- EXERCISE PROMPT
List all lines in the material below that contain "torno".
(DATASET)
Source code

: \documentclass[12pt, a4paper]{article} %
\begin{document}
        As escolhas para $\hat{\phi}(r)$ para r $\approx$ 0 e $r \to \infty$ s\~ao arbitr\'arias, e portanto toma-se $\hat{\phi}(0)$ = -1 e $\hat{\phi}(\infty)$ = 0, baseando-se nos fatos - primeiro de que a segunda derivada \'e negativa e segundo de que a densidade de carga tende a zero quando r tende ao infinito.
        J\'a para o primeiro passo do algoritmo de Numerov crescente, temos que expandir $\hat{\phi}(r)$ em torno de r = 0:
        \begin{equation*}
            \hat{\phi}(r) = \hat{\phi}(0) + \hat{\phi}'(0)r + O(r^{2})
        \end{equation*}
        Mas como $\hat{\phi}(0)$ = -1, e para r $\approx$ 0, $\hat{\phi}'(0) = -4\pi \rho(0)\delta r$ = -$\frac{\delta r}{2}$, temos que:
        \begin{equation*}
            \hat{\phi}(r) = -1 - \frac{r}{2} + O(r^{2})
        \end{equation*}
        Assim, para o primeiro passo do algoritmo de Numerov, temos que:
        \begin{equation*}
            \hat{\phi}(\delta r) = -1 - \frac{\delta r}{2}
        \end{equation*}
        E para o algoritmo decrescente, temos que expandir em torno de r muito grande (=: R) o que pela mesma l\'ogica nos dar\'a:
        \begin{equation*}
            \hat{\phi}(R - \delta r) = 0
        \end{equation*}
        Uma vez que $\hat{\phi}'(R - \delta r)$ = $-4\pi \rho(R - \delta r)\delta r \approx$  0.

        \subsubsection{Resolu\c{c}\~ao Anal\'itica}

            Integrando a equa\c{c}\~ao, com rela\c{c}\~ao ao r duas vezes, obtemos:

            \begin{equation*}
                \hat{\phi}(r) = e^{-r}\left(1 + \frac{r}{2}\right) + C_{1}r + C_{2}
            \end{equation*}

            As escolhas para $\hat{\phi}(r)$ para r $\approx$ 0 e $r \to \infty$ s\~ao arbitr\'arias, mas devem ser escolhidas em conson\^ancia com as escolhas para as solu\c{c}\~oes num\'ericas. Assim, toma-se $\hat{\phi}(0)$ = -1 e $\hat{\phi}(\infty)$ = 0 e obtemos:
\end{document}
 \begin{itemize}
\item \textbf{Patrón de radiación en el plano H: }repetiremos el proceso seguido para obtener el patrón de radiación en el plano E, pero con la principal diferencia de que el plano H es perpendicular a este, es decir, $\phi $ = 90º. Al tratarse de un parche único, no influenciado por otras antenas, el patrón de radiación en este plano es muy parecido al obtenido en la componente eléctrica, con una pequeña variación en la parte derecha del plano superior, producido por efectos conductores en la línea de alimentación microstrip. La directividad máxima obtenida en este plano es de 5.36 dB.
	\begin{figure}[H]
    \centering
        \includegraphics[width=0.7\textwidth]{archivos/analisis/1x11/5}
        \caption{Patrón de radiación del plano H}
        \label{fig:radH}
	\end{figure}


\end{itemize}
(End DATASET)
- EXPECTED ANSWER
        J\'a para o primeiro passo do algoritmo de Numerov crescente, temos que expandir $\hat{\phi}(r)$ em torno de r = 0:
        E para o algoritmo decrescente, temos que expandir em torno de r muito grande (=: R) o que pela mesma l\'ogica nos dar\'a:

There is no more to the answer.